By: Austin Alexander – December 7, 2006

Though the high school baseball season remains a ways out, a certain topic must be addressed in more detail for those folks who have the name “Coach” preceding their last name.

It has been a long-standing joke among college coaches and pro scouts about how few of the high school coaches out there actually carry their team’s roster into the dugout before each game. Something that you’d think would simply be a part of a pre-season or gameday routine is normally absent when evaluators lean into the dugout to request a roster.

Admittedly, our expectations are actually very low that we’ll leave the dugout with a piece of paper identifying the players, but we take that risk 100 percent of the time on the off-chance that a coach has actually thought about that evening’s game before the first pitch is made. I’ll take it a step further, you hope they’d pre-thought about their kids and an opportunity they could be hindering them from.

You see, most college coaches and pro scouts don’t go fishing for players. Normally they are tracking an individual or two in that game. But as they bear down on the kid they’ve driven in to see, it’s always nice to identify a player you knew nothing of before you got there. With no roster, you find yourself watching a bunch of teen-agers run around a baseball diamond. The next step in the process for the frustrated evaluator becomes asking the parents, girlfriends or that local guy who knows everybody, who #4 is. Or who is that catcher? Once they can answer that question for us, we ask what year the player is in school. Then it becomes a conversation among the whole bleacher trying to figure out what grade little Johnny is in.

All of this can be avoided with a little extra effort by coaches.

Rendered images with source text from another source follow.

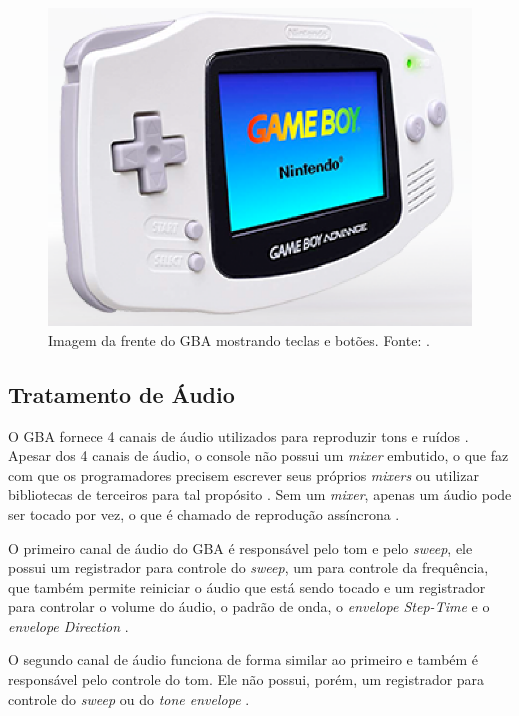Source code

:     \begin{figure}[H]
    \centering \includegraphics[keepaspectratio=true,scale=0.6]{figuras/gba-frente.eps}
      \caption[Imagem da frente do GBA mostrando teclas e botões]
        {Imagem da frente do GBA mostrando teclas e botões. Fonte: \cite{nintendo}.}
      \label{gba-frente}
    \end{figure}

  \subsection{Tratamento de Áudio}

    O GBA fornece 4 canais de áudio utilizados para reproduzir tons e ruídos \cite{gbatek}. Apesar dos 4 canais de áudio, o console não possui um \textit{mixer} embutido, o que faz com que os programadores precisem escrever seus próprios \textit{mixers} ou utilizar bibliotecas de terceiros para tal propósito \cite{harbour}. Sem um \textit{mixer}, apenas um áudio pode ser tocado por vez, o que é chamado de reprodução assíncrona \cite{harbour}.

    O primeiro canal de áudio do GBA é responsável pelo tom e pelo \textit{sweep}, ele possui um registrador para controle do \textit{sweep}, um para controle da frequência, que também permite reiniciar o áudio que está sendo tocado e um registrador para controlar o volume do áudio, o padrão de onda, o \textit{envelope Step-Time} e o \textit{envelope Direction} \cite{gbatek}.

    O segundo canal de áudio funciona de forma similar ao primeiro e também é responsável pelo controle do tom. Ele não possui, porém, um registrador para controle do \textit{sweep} ou do \textit{tone envelope} \cite{gbatek}.

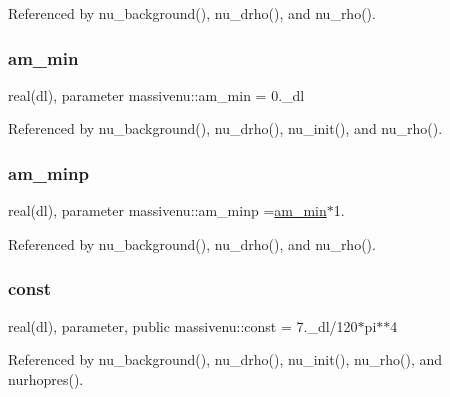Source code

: Referenced by nu\+\_\+background(), nu\+\_\+drho(), and nu\+\_\+rho().

\mbox{\label{namespacemassivenu_a78f8e34c3e80b51195c21fdaa07761b1}} 
\subsubsection{\texorpdfstring{am\+\_\+min}{am\_min}}
{\footnotesize\ttfamily real(dl), parameter massivenu\+::am\+\_\+min = 0.\+\_\+dl\hspace{0.3cm}{\ttfamily [private]}}



Referenced by nu\+\_\+background(), nu\+\_\+drho(), nu\+\_\+init(), and nu\+\_\+rho().

\mbox{\label{namespacemassivenu_a3d0cea67f62f7fd30ce0c991b6215a9b}} 
\subsubsection{\texorpdfstring{am\+\_\+minp}{am\_minp}}
{\footnotesize\ttfamily real(dl), parameter massivenu\+::am\+\_\+minp =\mbox{\hyperlink{namespacemassivenu_a78f8e34c3e80b51195c21fdaa07761b1}{am\+\_\+min}}$\ast$1.\hspace{0.3cm}{\ttfamily [private]}}



Referenced by nu\+\_\+background(), nu\+\_\+drho(), and nu\+\_\+rho().

\mbox{\label{namespacemassivenu_a70abc43ce18c77a19a2a5a3577cdca33}} 
\subsubsection{\texorpdfstring{const}{const}}
{\footnotesize\ttfamily real(dl), parameter, public massivenu\+::const = 7.\+\_\+dl/120$\ast$pi$\ast$$\ast$4}



Referenced by nu\+\_\+background(), nu\+\_\+drho(), nu\+\_\+init(), nu\+\_\+rho(), and nurhopres().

Coaches: Handing a college coach or scout the third sheet of your line-up card is not a viable substitute. Telling us you forgot to put it in your bag that day will get little sympathy. Sending an evaluator to find Betty Jo up on the hill for a program full of ads and a team picture is of little help too.

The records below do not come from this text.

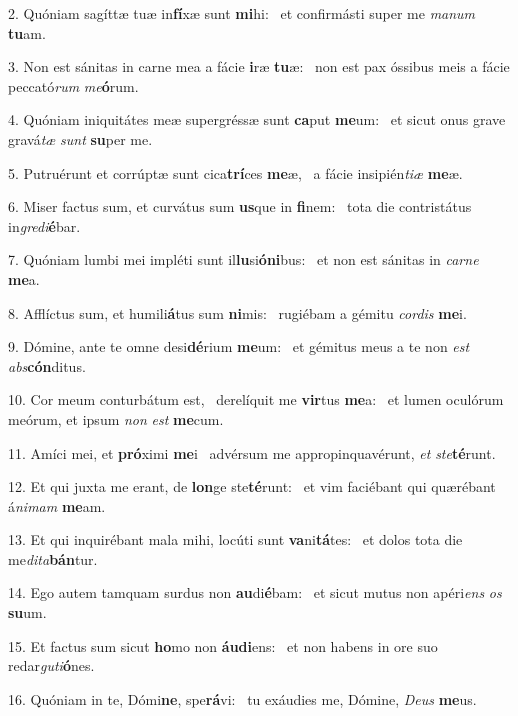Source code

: 2. Quóniam sagíttæ tuæ in\textbf{fí}xæ sunt \textbf{mi}hi: \ast\  et confirmásti super me \textit{ma}\textit{num} \textbf{tu}am.\

3. Non est sánitas in carne mea a fácie \textbf{i}ræ \textbf{tu}æ: \ast\  non est pax óssibus meis a fácie peccató\textit{rum} \textit{me}\textbf{ó}rum.\

4. Quóniam iniquitátes meæ supergréssæ sunt \textbf{ca}put \textbf{me}um: \ast\  et sicut onus grave gravá\textit{tæ} \textit{sunt} \textbf{su}per me.\

5. Putruérunt et corrúptæ sunt cica\textbf{trí}ces \textbf{me}æ, \ast\  a fácie insipién\textit{ti}\textit{æ} \textbf{me}æ.\

6. Miser factus sum, et curvátus sum \textbf{us}que in \textbf{fi}nem: \ast\  tota die contristátus in\textit{gre}\textit{di}\textbf{é}bar.\

7. Quóniam lumbi mei impléti sunt il\textbf{lu}si\textbf{ó}\textbf{ni}bus: \ast\  et non est sánitas in \textit{car}\textit{ne} \textbf{me}a.\

8. Afflíctus sum, et humili\textbf{á}tus sum \textbf{ni}mis: \ast\  rugiébam a gémitu \textit{cor}\textit{dis} \textbf{me}i.\

9. Dómine, ante te omne desi\textbf{dé}rium \textbf{me}um: \ast\  et gémitus meus a te non \textit{est} \textit{abs}\textbf{cón}ditus.\

10. Cor meum conturbátum est, \dag\  derelíquit me \textbf{vir}tus \textbf{me}a: \ast\  et lumen oculórum meórum, et ipsum \textit{non} \textit{est} \textbf{me}cum.\

11. Amíci mei, et \textbf{pró}ximi \textbf{me}i \ast\  advérsum me appropinquavérunt, \textit{et} \textit{ste}\textbf{té}runt.\

12. Et qui juxta me erant, de \textbf{lon}ge ste\textbf{té}runt: \ast\  et vim faciébant qui quærébant á\textit{ni}\textit{mam} \textbf{me}am.\

13. Et qui inquirébant mala mihi, locúti sunt \textbf{va}ni\textbf{tá}tes: \ast\  et dolos tota die me\textit{di}\textit{ta}\textbf{bán}tur.\

14. Ego autem tamquam surdus non \textbf{au}di\textbf{é}bam: \ast\  et sicut mutus non apéri\textit{ens} \textit{os} \textbf{su}um.\

15. Et factus sum sicut \textbf{ho}mo non \textbf{áu}\textbf{di}ens: \ast\  et non habens in ore suo redar\textit{gu}\textit{ti}\textbf{ó}nes.\

16. Quóniam in te, Dómi\textbf{ne}, spe\textbf{rá}vi: \ast\  tu exáudies me, Dómine, \textit{De}\textit{us} \textbf{me}us.\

True story. Twice this year I was handed a line-up sheet and began making notes on it only to have to return it because it was needed in the press box! I spent the rest of that night watching 18 strangers run between white lines. It would have been just as productive to have left the ball park.

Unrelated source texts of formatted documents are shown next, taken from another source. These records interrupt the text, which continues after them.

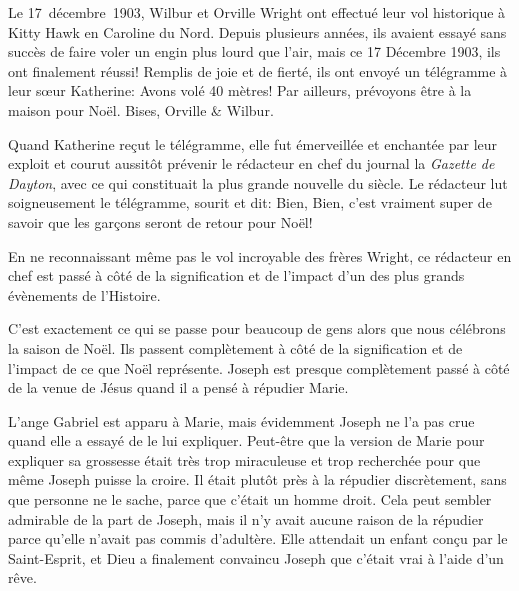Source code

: 

Le 17~décembre~1903, Wilbur et Orville Wright ont effectué leur vol historique à Kitty Hawk en Caroline du Nord. Depuis plusieurs années, ils avaient essayé sans succès de faire voler un engin plus lourd que l'air, mais ce 17 Décembre 1903, ils ont finalement réussi! Remplis de joie et de fierté, ils ont envoyé un télégramme à leur sœur Katherine: \og Avons volé 40 mètres! Par ailleurs, prévoyons être à la maison pour Noël. Bises, Orville \& Wilbur. \fg{}

Quand Katherine reçut le télégramme, elle fut émerveillée et enchantée par leur exploit et courut aussitôt prévenir le rédacteur en chef du journal la \emph{Gazette de Dayton}, avec ce qui constituait la plus grande nouvelle du siècle. Le rédacteur lut soigneusement le télégramme, sourit et dit: \og Bien, Bien, c'est vraiment super de savoir que les garçons seront de retour pour Noël! \fg{}

En ne reconnaissant même pas le vol incroyable des frères Wright, ce rédacteur en chef est passé à côté de la signification et de l'impact d'un des plus grands évènements de l'Histoire.

C'est exactement ce qui se passe pour beaucoup de gens alors que nous célébrons la saison de Noël. Ils passent complètement à côté de la signification et de l'impact de ce que Noël représente. Joseph est presque complètement passé à côté de la venue de Jésus quand il a pensé à répudier Marie.

L'ange Gabriel est apparu à Marie, mais évidemment Joseph ne l'a pas crue quand elle a essayé de le lui expliquer. Peut-être que la version de Marie pour expliquer sa grossesse était très trop miraculeuse et trop recherchée pour que même Joseph puisse la croire. Il était plutôt près à la répudier discrètement, sans que personne ne le sache, parce que c'était un homme droit. Cela peut sembler admirable de la part de Joseph, mais il n'y avait aucune raison de la répudier parce qu'elle n'avait pas commis d'adultère. Elle attendait un enfant conçu par le Saint-Esprit, et Dieu a finalement convaincu Joseph que c'était vrai à l'aide d'un rêve.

At this point in this article, every college coach and scout reading right now is nodding their head. We’ve seen this scenario played out too many times for too many years.

Coaches, here’s all you need to do. Take 20 minutes before season begins and type, or have typed, a listing of your players in numerical (not alphabetical) order. Include their grade. Bonus, include their height, weight and defensive position(s). Additional information on that, or a separate, sheet can also be very helpful. Contact info, i.e. mailing/email addresses, home/cell numbers, grade point average and an SAT score normally give us critical information if we like what we see between the lines.

High school and travel ball coaches who fail to present a roster when requested can instantly lose credibility with evaluators and make the job more difficult for us to identify your players after driving several hours away from our family to see your team play. Make every effort for coaches/scouts to evaluate and contact your players easier…your kids will benefit in the end! It’s a small price to pay for a young man’s future.